The task: When you retype the data, keep every line exactly as it appears.

Given data:
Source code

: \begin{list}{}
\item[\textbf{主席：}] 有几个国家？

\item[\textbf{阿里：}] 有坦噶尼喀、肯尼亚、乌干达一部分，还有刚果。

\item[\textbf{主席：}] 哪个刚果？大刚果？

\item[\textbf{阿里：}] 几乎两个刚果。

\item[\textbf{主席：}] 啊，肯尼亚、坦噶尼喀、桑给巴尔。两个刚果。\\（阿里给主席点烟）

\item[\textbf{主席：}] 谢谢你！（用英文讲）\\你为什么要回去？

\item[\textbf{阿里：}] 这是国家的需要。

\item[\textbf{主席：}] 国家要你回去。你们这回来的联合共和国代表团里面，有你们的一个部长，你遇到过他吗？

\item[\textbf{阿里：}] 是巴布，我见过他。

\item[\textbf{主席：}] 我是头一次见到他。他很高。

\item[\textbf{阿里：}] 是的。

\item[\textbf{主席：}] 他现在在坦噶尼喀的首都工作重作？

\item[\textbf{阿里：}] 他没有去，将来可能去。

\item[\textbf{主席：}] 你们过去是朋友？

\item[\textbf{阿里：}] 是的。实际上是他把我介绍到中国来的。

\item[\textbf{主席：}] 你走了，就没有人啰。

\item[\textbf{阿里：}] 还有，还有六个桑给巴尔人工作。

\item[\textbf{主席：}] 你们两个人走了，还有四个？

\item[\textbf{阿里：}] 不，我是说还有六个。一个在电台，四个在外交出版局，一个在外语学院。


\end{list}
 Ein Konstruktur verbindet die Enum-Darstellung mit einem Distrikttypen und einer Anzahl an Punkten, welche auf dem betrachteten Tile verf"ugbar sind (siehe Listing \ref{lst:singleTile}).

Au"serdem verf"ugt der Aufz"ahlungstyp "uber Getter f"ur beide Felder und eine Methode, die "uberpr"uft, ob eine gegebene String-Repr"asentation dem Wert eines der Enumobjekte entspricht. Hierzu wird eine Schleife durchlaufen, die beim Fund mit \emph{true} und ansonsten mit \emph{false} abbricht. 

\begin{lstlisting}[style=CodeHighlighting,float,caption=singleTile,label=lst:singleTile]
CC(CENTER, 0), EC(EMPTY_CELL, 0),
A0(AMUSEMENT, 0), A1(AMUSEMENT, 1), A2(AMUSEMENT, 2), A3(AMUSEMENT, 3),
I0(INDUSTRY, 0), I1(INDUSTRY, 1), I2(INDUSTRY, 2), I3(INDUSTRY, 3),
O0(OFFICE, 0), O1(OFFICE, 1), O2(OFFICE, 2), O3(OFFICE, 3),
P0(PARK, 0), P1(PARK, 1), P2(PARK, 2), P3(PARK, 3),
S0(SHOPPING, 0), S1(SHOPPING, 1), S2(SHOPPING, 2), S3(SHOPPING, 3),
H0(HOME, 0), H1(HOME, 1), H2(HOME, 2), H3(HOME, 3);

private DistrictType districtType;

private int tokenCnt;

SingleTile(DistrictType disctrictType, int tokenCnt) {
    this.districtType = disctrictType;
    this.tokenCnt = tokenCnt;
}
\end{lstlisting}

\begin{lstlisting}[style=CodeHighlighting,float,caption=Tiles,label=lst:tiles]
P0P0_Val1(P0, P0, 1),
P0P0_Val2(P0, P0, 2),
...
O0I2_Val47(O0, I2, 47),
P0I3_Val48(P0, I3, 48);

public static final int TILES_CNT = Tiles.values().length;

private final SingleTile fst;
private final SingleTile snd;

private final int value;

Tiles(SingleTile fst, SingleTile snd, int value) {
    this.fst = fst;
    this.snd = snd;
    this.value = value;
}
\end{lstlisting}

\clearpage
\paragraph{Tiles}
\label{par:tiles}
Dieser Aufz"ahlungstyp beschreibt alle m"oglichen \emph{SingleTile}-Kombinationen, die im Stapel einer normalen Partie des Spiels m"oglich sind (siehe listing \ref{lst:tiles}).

Output of the exercise:
Source code

: \begin{list}{}
\item[\textbf{主席：}] 有几个国家？

\item[\textbf{阿里：}] 有坦噶尼喀、肯尼亚、乌干达一部分，还有刚果。

\item[\textbf{主席：}] 哪个刚果？大刚果？

\item[\textbf{阿里：}] 几乎两个刚果。

\item[\textbf{主席：}] 啊，肯尼亚、坦噶尼喀、桑给巴尔。两个刚果。\\（阿里给主席点烟）

\item[\textbf{主席：}] 谢谢你！（用英文讲）\\你为什么要回去？

\item[\textbf{阿里：}] 这是国家的需要。

\item[\textbf{主席：}] 国家要你回去。你们这回来的联合共和国代表团里面，有你们的一个部长，你遇到过他吗？

\item[\textbf{阿里：}] 是巴布，我见过他。

\item[\textbf{主席：}] 我是头一次见到他。他很高。

\item[\textbf{阿里：}] 是的。

\item[\textbf{主席：}] 他现在在坦噶尼喀的首都工作重作？

\item[\textbf{阿里：}] 他没有去，将来可能去。

\item[\textbf{主席：}] 你们过去是朋友？

\item[\textbf{阿里：}] 是的。实际上是他把我介绍到中国来的。

\item[\textbf{主席：}] 你走了，就没有人啰。

\item[\textbf{阿里：}] 还有，还有六个桑给巴尔人工作。

\item[\textbf{主席：}] 你们两个人走了，还有四个？

\item[\textbf{阿里：}] 不，我是说还有六个。一个在电台，四个在外交出版局，一个在外语学院。


\end{list}
 Ein Konstruktur verbindet die Enum-Darstellung mit einem Distrikttypen und einer Anzahl an Punkten, welche auf dem betrachteten Tile verf"ugbar sind (siehe Listing \ref{lst:singleTile}).

Au"serdem verf"ugt der Aufz"ahlungstyp "uber Getter f"ur beide Felder und eine Methode, die "uberpr"uft, ob eine gegebene String-Repr"asentation dem Wert eines der Enumobjekte entspricht. Hierzu wird eine Schleife durchlaufen, die beim Fund mit \emph{true} und ansonsten mit \emph{false} abbricht. 

\begin{lstlisting}[style=CodeHighlighting,float,caption=singleTile,label=lst:singleTile]
CC(CENTER, 0), EC(EMPTY_CELL, 0),
A0(AMUSEMENT, 0), A1(AMUSEMENT, 1), A2(AMUSEMENT, 2), A3(AMUSEMENT, 3),
I0(INDUSTRY, 0), I1(INDUSTRY, 1), I2(INDUSTRY, 2), I3(INDUSTRY, 3),
O0(OFFICE, 0), O1(OFFICE, 1), O2(OFFICE, 2), O3(OFFICE, 3),
P0(PARK, 0), P1(PARK, 1), P2(PARK, 2), P3(PARK, 3),
S0(SHOPPING, 0), S1(SHOPPING, 1), S2(SHOPPING, 2), S3(SHOPPING, 3),
H0(HOME, 0), H1(HOME, 1), H2(HOME, 2), H3(HOME, 3);

private DistrictType districtType;

private int tokenCnt;

SingleTile(DistrictType disctrictType, int tokenCnt) {
    this.districtType = disctrictType;
    this.tokenCnt = tokenCnt;
}
\end{lstlisting}

\begin{lstlisting}[style=CodeHighlighting,float,caption=Tiles,label=lst:tiles]
P0P0_Val1(P0, P0, 1),
P0P0_Val2(P0, P0, 2),
...
O0I2_Val47(O0, I2, 47),
P0I3_Val48(P0, I3, 48);

public static final int TILES_CNT = Tiles.values().length;

private final SingleTile fst;
private final SingleTile snd;

private final int value;

Tiles(SingleTile fst, SingleTile snd, int value) {
    this.fst = fst;
    this.snd = snd;
    this.value = value;
}
\end{lstlisting}

\clearpage
\paragraph{Tiles}
\label{par:tiles}
Dieser Aufz"ahlungstyp beschreibt alle m"oglichen \emph{SingleTile}-Kombinationen, die im Stapel einer normalen Partie des Spiels m"oglich sind (siehe listing \ref{lst:tiles}).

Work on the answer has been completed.